Korean name
- Hangul: 세길역
- Hanja: 세길驛
- Revised Romanization: Segil-yeok
- McCune–Reischauer: Segil-yŏk

General information
- Location: Segil-dong, Wŏnsan-si, Kangwŏn North Korea
- Coordinates: 39°10′40″N 127°22′49″E﻿ / ﻿39.17785°N 127.38031°E
- Owner: Korean State Railway

History
- Opened: 1 August 1915

Services
| Preceding station | Korean State Railway |  |  | Following station |
| Munch'ŏn towards Kowŏn |  | Kangwŏn Line |  | Wŏnsan towards P'yŏnggang |
| Terminus |  | Songdowŏn Line |  | Songdowŏn towards Tŏgwŏn |

Location

= Segil station =

Railway station in North Korea

Segil station is a railway station in Segil-dong, Wŏnsan Municipal City, Kangwŏn province, North Korea, on Songdowŏn Line of the Korean State Railway. The Songdowŏn Line runs to Wŏnsan, where it connects to the Kangwŏn Line.

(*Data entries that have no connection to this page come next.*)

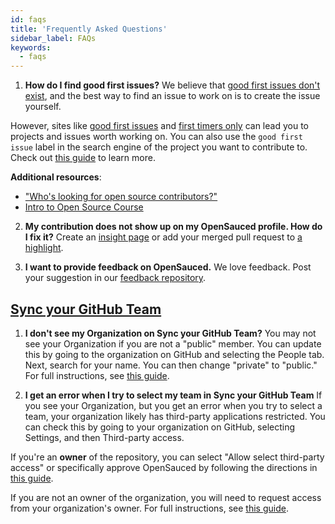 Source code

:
 ```yaml
---
id: faqs
title: 'Frequently Asked Questions'
sidebar_label: FAQs
keywords:
  - faqs
---
```


1. **How do I find good first issues?**
   We believe that [good first issues don't exist](https://opensauced.pizza/blog/good-first-issues-dont-exist), and the best way to find an issue to work on is to create the issue yourself.

However, sites like [good first issues](https://goodfirstissues.com/) and [first timers only](https://www.firsttimersonly.com/) can lead you to projects and issues worth working on. You can also use the `good first issue` label in the search engine of the project you want to contribute to. Check out [this guide](https://www.freecodecamp.org/news/how-to-find-good-first-issues-on-github/) to learn more.

**Additional resources**:

- ["Who's looking for open source contributors?"](https://dev.to/opensauced/whos-looking-for-open-source-contributors-week-46-247i)
- [Intro to Open Source Course](https://intro.opensauced.pizza/)

2. **My contribution does not show up on my OpenSauced profile. How do I fix it?**
   Create an [insight page](https://app.opensauced.pizza/hub/insights) or add your merged pull request to [a highlight](https://app.opensauced.pizza/feed).

3. **I want to provide feedback on OpenSauced.**
   We love feedback. Post your suggestion in our [feedback repository](https://github.com/orgs/open-sauced/discussions).

## [Sync your GitHub Team](#sync-your-github-team)

1. **I don't see my Organization on Sync your GitHub Team?**
   You may not see your Organization if you are not a "public" member. You can update this by going to the organization on GitHub and selecting the People tab. Next, search for your name. You can then change "private" to "public." For full instructions, see [this guide](https://docs.github.com/en/account-and-profile/setting-up-and-managing-your-personal-account-on-github/managing-your-membership-in-organizations/publicizing-or-hiding-organization-membership).

2. **I get an error when I try to select my team in Sync your GitHub Team**
   If you see your Organization, but you get an error when you try to select a team, your organization likely has third-party applications restricted. You can check this by going to your organization on GitHub, selecting Settings, and then Third-party access.

If you're an **owner** of the repository, you can select "Allow select third-party access" or specifically approve OpenSauced by following the directions in [this guide](https://docs.github.com/en/organizations/managing-oauth-access-to-your-organizations-data/approving-oauth-apps-for-your-organization).

If you are not an owner of the organization, you will need to request access from your organization's owner. For full instructions, see [this guide](https://docs.github.com/en/account-and-profile/setting-up-and-managing-your-personal-account-on-github/managing-your-membership-in-organizations/requesting-organization-approval-for-oauth-apps).
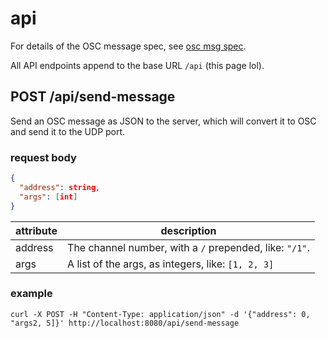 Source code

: # api

For details of the OSC message spec, see [osc msg spec](../spec).

All API endpoints append to the base URL `/api` (this page lol).

## POST /api/send-message

Send an OSC message as JSON to the server, which will convert it to OSC and send it to the UDP port.

### request body

```json
{
  "address": string,
  "args": [int]
}
```

| attribute | description                                             |
|-----------|---------------------------------------------------------|
| address   | The channel number, with a `/` prepended, like: `"/1"`. |
| args      | A list of the args, as integers, like: `[1, 2, 3]`      |

### example

```shell
curl -X POST -H "Content-Type: application/json" -d '{"address": 0, "args2, 5]}' http://localhost:8080/api/send-message
```
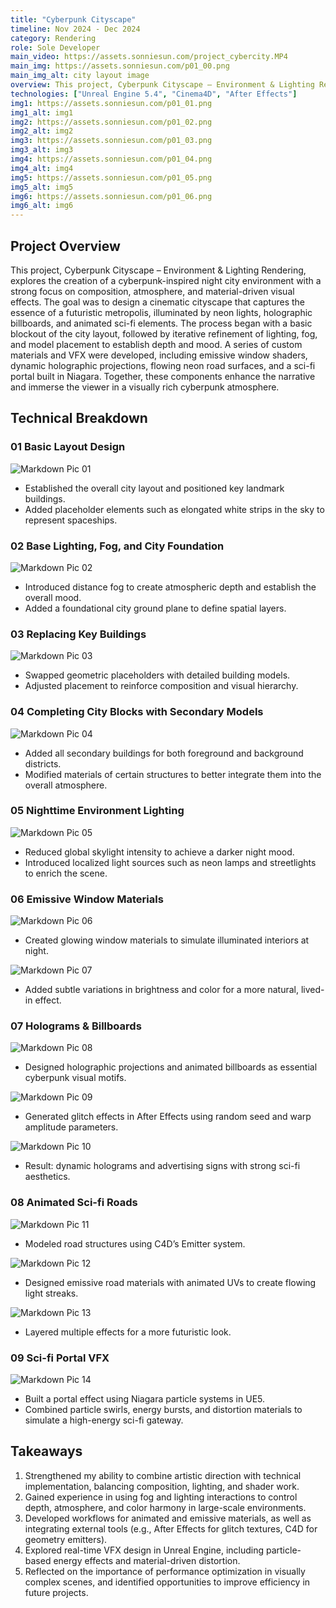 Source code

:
 ```yaml
---
title: "Cyberpunk Cityscape"
timeline: Nov 2024 - Dec 2024
category: Rendering
role: Sole Developer
main_video: https://assets.sonniesun.com/project_cybercity.MP4
main_img: https://assets.sonniesun.com/p01_00.png
main_img_alt: city layout image
overview: This project, Cyberpunk Cityscape – Environment & Lighting Rendering, explores the creation of a cyberpunk-inspired night city environment with a strong focus on composition, atmosphere, and material-driven visual effects.
technologies: ["Unreal Engine 5.4", "Cinema4D", "After Effects"]
img1: https://assets.sonniesun.com/p01_01.png
img1_alt: img1
img2: https://assets.sonniesun.com/p01_02.png
img2_alt: img2
img3: https://assets.sonniesun.com/p01_03.png
img3_alt: img3
img4: https://assets.sonniesun.com/p01_04.png
img4_alt: img4
img5: https://assets.sonniesun.com/p01_05.png
img5_alt: img5
img6: https://assets.sonniesun.com/p01_06.png
img6_alt: img6
---
```


## Project Overview

This project, Cyberpunk Cityscape – Environment & Lighting Rendering, explores the creation of a cyberpunk-inspired night city environment with a strong focus on composition, atmosphere, and material-driven visual effects.
The goal was to design a cinematic cityscape that captures the essence of a futuristic metropolis, illuminated by neon lights, holographic billboards, and animated sci-fi elements. The process began with a basic blockout of the city layout, followed by iterative refinement of lighting, fog, and model placement to establish depth and mood.
A series of custom materials and VFX were developed, including emissive window shaders, dynamic holographic projections, flowing neon road surfaces, and a sci-fi portal built in Niagara. Together, these components enhance the narrative and immerse the viewer in a visually rich cyberpunk atmosphere.

## Technical Breakdown

### 01 Basic Layout Design

<img src="https://assets.sonniesun.com/p01_c_01.png" alt="Markdown Pic 01" style="display: block; max-width: min(100%, 800px); height: auto;" />

- Established the overall city layout and positioned key landmark buildings.
- Added placeholder elements such as elongated white strips in the sky to represent spaceships.

### 02 Base Lighting, Fog, and City Foundation

<img src="https://assets.sonniesun.com/p01_c_02.png" alt="Markdown Pic 02" style="display: block; max-width: min(100%, 800px); height: auto;" />

- Introduced distance fog to create atmospheric depth and establish the overall mood.
- Added a foundational city ground plane to define spatial layers.

### 03 Replacing Key Buildings

<img src="https://assets.sonniesun.com/p01_c_03.png" alt="Markdown Pic 03" style="display: block; max-width: min(100%, 800px); height: auto;" />

- Swapped geometric placeholders with detailed building models.
- Adjusted placement to reinforce composition and visual hierarchy.

### 04 Completing City Blocks with Secondary Models

<img src="https://assets.sonniesun.com/p01_c_04.png" alt="Markdown Pic 04" style="display: block; max-width: min(100%, 800px); height: auto;" />

- Added all secondary buildings for both foreground and background districts.
- Modified materials of certain structures to better integrate them into the overall atmosphere.

### 05 Nighttime Environment Lighting

<img src="https://assets.sonniesun.com/p01_c_05.png" alt="Markdown Pic 05" style="display: block; max-width: min(100%, 800px); height: auto;" />

- Reduced global skylight intensity to achieve a darker night mood.
- Introduced localized light sources such as neon lamps and streetlights to enrich the scene.

### 06 Emissive Window Materials

<img src="https://assets.sonniesun.com/p01_c_06.png" alt="Markdown Pic 06" style="display: block; max-width: min(100%, 800px); height: auto;" />

- Created glowing window materials to simulate illuminated interiors at night.

<img src="https://assets.sonniesun.com/p01_c_07.png" alt="Markdown Pic 07" style="display: block; max-width: min(100%, 300px); height: auto;" />

- Added subtle variations in brightness and color for a more natural, lived-in effect.

### 07 Holograms & Billboards

<img src="https://assets.sonniesun.com/p01_c_08.png" alt="Markdown Pic 08" style="display: block; max-width: min(100%, 800px); height: auto;" />

- Designed holographic projections and animated billboards as essential cyberpunk visual motifs.

<img src="https://assets.sonniesun.com/p01_c_09.png" alt="Markdown Pic 09" style="display: block; max-width: min(100%, 400px); height: auto;" />

- Generated glitch effects in After Effects using random seed and warp amplitude parameters.

<img src="https://assets.sonniesun.com/p01_c_10.gif" alt="Markdown Pic 10" style="display: block; max-width: min(100%, 450px); height: auto;" />

- Result: dynamic holograms and advertising signs with strong sci-fi aesthetics.

### 08 Animated Sci-fi Roads

<img src="https://assets.sonniesun.com/p01_c_11.png" alt="Markdown Pic 11" style="display: block; max-width: min(100%, 800px); height: auto;" />

- Modeled road structures using C4D’s Emitter system.

<img src="https://assets.sonniesun.com/p01_c_12.png" alt="Markdown Pic 12" style="display: block; max-width: min(100%, 700px); height: auto;" />

- Designed emissive road materials with animated UVs to create flowing light streaks.

<img src="https://assets.sonniesun.com/p01_c_13.png" alt="Markdown Pic 13" style="display: block; max-width: min(100%, 800px); height: auto;" />

- Layered multiple effects for a more futuristic look.

### 09 Sci-fi Portal VFX

<img src="https://assets.sonniesun.com/p01_c_14.jpg" alt="Markdown Pic 14" style="display: block; max-width: min(100%, 600px); height: auto;" />

- Built a portal effect using Niagara particle systems in UE5.
- Combined particle swirls, energy bursts, and distortion materials to simulate a high-energy sci-fi gateway.

## Takeaways

1. Strengthened my ability to combine artistic direction with technical implementation, balancing composition, lighting, and shader work.
2. Gained experience in using fog and lighting interactions to control depth, atmosphere, and color harmony in large-scale environments.
3. Developed workflows for animated and emissive materials, as well as integrating external tools (e.g., After Effects for glitch textures, C4D for geometry emitters).
4. Explored real-time VFX design in Unreal Engine, including particle-based energy effects and material-driven distortion.
5. Reflected on the importance of performance optimization in visually complex scenes, and identified opportunities to improve efficiency in future projects.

Originally called Tŏgwŏn station (Chosŏn'gŭl: 덕원역; Hanja: 德源驛), the station, along with the rest of the Okp'yŏng–Wŏnsan section of the former Hamgyŏng Line, was opened by the Chosen Government Railway on 1 August 1915. Also this station is the starting point of the Songdowŏn Line to Songdowŏn.

The station, which serves a seaside resort in Segil-dong, was opened on 23 September 2014. A ceremony was held to mark the occasion, with a Sŏngun Red Flag-class electric locomotive hauling the inaugural train.